--- Work to be completed ---
Review the listing and copy each line that holds the word "besproken".
================
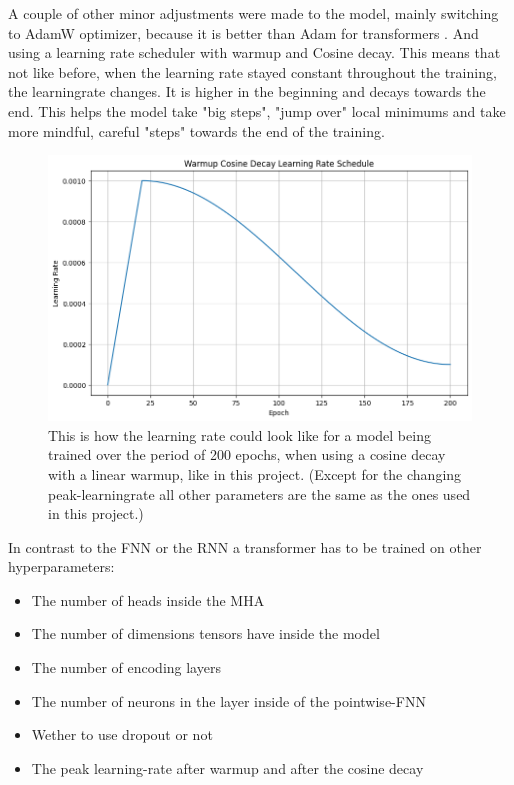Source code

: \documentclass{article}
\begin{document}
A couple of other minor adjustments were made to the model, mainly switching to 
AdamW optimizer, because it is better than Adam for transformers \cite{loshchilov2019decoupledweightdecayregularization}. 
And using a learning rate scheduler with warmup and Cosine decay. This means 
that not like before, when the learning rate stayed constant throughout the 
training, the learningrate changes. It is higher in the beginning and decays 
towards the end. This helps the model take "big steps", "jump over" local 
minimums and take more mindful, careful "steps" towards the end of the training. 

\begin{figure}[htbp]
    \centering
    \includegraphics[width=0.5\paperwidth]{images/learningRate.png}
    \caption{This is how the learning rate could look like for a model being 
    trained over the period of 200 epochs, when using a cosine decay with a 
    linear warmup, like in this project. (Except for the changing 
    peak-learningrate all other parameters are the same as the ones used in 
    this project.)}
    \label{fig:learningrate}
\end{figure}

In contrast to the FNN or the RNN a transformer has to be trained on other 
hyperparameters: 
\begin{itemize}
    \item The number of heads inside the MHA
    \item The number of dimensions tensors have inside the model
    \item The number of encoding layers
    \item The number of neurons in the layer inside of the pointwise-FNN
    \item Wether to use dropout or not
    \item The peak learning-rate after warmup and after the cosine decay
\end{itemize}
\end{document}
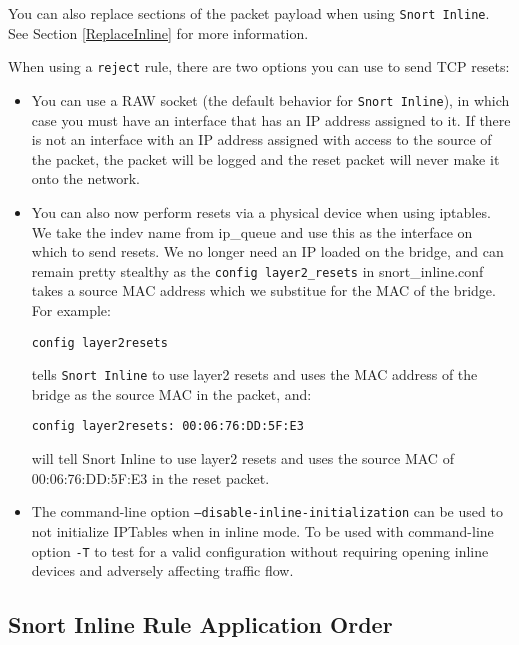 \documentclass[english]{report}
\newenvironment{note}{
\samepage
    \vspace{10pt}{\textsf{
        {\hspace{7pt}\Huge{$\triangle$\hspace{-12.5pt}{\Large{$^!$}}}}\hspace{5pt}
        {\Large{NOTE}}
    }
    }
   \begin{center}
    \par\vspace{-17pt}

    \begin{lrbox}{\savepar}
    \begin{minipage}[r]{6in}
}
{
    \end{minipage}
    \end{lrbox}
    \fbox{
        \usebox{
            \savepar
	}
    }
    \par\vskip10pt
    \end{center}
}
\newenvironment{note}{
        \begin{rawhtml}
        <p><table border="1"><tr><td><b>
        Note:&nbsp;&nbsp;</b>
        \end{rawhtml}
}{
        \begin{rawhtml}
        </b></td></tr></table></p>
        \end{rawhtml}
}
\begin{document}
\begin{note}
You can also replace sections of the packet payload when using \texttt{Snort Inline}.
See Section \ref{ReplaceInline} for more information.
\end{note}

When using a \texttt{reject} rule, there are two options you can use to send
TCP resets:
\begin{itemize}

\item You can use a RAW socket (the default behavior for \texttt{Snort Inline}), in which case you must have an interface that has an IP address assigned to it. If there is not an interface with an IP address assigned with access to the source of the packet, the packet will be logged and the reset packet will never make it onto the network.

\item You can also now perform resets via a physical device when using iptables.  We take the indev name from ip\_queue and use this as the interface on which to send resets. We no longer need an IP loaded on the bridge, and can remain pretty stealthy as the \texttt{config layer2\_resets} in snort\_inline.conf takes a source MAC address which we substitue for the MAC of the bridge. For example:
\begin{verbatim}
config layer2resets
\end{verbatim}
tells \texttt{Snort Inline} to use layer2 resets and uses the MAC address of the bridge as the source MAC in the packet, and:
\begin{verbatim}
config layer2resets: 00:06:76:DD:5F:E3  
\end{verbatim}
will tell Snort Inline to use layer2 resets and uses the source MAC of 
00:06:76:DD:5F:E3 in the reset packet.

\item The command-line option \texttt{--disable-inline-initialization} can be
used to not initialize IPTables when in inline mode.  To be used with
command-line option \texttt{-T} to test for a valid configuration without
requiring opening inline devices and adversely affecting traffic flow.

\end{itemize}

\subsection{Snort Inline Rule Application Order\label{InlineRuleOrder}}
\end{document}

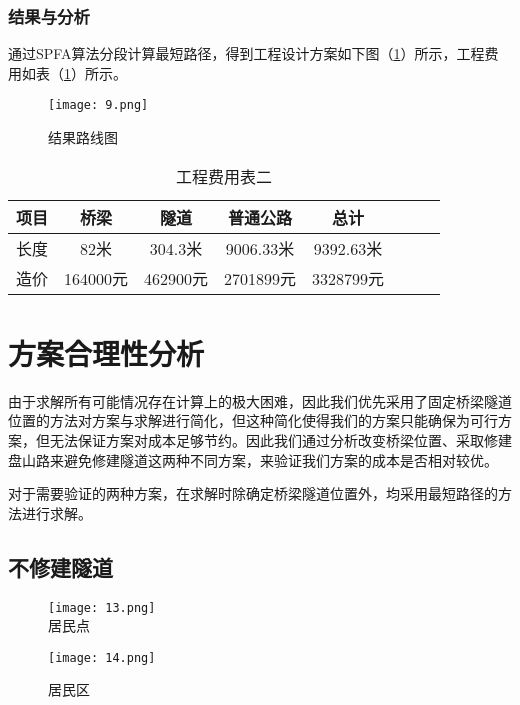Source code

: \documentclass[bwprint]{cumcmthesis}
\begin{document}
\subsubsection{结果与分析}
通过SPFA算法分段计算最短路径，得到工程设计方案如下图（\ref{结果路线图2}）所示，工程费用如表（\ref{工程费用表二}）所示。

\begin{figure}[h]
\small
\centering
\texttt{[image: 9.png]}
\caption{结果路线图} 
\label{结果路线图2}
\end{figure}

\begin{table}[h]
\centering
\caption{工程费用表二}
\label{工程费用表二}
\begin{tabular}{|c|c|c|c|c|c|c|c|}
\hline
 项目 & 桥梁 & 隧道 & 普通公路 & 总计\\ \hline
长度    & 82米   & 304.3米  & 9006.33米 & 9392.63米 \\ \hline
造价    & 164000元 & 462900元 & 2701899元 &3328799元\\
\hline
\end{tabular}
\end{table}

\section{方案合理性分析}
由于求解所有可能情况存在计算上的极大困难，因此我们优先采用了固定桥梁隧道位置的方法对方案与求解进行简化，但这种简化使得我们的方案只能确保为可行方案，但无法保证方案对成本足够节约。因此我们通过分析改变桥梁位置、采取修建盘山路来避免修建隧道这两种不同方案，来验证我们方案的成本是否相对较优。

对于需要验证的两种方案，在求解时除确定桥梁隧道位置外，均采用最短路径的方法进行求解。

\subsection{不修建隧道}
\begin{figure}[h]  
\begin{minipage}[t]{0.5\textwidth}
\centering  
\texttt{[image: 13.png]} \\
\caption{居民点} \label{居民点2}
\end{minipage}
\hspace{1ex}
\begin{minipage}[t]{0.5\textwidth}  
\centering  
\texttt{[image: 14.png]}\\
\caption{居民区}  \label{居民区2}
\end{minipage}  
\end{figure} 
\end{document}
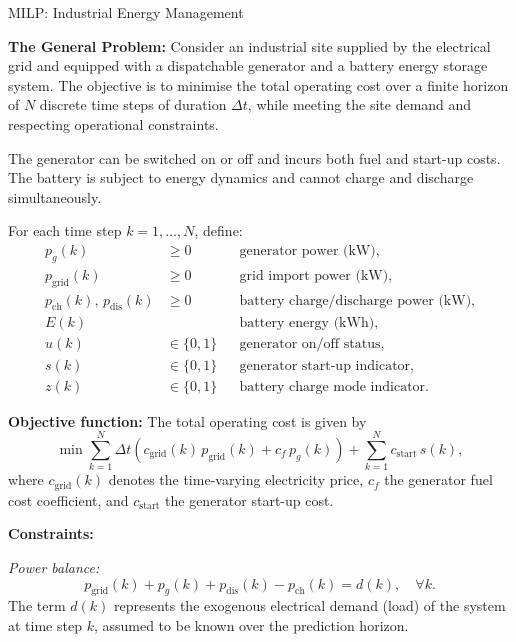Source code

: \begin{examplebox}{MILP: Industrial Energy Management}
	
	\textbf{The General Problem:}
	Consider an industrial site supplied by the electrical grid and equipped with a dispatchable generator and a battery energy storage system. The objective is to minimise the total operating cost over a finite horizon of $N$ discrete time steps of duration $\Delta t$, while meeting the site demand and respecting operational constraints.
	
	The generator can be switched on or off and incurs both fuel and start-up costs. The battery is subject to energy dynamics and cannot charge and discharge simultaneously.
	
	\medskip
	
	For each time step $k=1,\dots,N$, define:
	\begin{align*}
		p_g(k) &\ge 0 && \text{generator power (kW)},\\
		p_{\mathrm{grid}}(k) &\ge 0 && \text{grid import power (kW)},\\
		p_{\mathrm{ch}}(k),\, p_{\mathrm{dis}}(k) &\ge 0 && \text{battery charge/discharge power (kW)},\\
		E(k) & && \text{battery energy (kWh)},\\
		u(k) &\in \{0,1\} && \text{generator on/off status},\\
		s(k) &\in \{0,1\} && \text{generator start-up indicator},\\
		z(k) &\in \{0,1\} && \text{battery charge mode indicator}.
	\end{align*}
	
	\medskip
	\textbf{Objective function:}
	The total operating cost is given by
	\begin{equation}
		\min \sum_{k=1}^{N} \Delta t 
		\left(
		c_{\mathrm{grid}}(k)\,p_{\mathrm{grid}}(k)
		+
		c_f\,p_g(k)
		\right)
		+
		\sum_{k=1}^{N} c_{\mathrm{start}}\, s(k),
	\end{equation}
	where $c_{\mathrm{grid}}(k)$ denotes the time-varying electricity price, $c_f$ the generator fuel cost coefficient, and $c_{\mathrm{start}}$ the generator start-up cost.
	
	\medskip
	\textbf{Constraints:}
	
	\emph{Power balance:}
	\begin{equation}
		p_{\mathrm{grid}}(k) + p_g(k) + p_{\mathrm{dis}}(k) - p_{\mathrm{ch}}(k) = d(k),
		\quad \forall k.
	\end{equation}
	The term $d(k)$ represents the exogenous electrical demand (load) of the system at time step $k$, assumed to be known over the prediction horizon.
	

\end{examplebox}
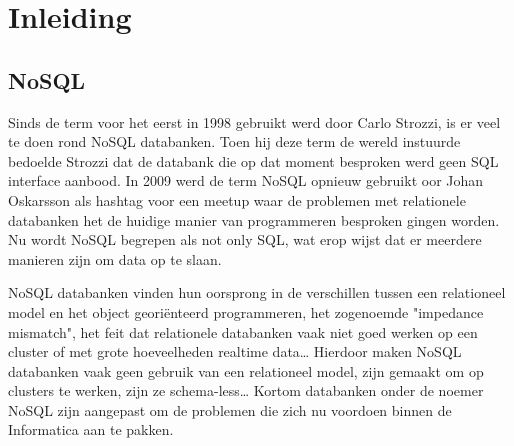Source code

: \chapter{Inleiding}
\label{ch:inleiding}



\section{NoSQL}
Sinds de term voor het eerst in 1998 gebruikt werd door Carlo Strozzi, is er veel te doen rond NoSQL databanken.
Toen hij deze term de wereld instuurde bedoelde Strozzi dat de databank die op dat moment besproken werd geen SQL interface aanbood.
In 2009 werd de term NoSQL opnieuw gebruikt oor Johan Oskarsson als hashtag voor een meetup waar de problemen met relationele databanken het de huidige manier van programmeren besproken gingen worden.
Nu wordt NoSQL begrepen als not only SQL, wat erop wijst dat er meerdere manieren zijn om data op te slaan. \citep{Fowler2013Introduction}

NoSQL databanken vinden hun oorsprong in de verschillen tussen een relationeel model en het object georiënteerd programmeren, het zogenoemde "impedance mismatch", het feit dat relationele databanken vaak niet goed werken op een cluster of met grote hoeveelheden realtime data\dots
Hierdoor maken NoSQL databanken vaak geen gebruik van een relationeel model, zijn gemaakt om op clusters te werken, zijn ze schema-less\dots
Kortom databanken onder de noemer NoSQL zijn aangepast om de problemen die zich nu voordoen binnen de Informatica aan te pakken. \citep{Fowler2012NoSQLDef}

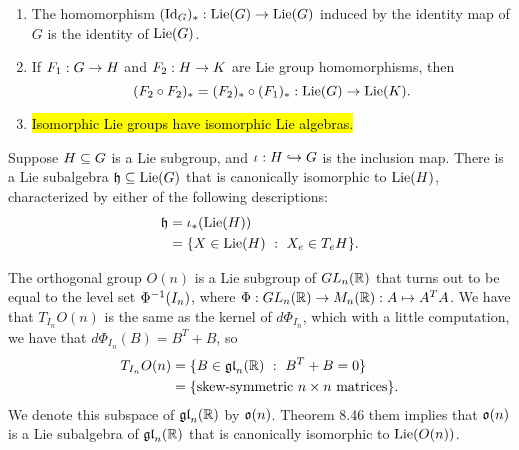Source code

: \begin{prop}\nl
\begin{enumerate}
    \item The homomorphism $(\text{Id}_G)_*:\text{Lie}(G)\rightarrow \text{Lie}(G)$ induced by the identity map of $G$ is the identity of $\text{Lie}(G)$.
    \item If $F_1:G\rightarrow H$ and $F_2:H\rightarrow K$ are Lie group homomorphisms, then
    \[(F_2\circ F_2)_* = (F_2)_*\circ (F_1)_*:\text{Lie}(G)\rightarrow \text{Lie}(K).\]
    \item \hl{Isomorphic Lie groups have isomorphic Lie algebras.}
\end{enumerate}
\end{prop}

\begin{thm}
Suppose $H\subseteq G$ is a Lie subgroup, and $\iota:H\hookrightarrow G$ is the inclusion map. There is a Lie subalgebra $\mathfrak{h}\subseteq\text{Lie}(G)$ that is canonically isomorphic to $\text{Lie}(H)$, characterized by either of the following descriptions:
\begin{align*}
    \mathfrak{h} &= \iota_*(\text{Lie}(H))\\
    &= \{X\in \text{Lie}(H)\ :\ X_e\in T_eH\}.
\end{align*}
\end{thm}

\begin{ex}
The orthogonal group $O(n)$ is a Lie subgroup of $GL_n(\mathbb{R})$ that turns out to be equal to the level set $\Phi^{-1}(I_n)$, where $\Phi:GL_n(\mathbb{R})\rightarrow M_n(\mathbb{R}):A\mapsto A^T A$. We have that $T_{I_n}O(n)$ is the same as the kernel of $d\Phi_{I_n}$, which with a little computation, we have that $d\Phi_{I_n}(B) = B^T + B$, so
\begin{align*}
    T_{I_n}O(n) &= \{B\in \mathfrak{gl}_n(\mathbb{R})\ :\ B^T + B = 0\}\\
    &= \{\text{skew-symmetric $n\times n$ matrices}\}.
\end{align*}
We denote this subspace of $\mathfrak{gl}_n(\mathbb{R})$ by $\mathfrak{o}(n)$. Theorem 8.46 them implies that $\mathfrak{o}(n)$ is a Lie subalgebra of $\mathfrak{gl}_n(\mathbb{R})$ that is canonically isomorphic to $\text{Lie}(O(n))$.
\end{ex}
================
--- Answer area ---
Toen hij deze term de wereld instuurde bedoelde Strozzi dat de databank die op dat moment besproken werd geen SQL interface aanbood.
In 2009 werd de term NoSQL opnieuw gebruikt oor Johan Oskarsson als hashtag voor een meetup waar de problemen met relationele databanken het de huidige manier van programmeren besproken gingen worden.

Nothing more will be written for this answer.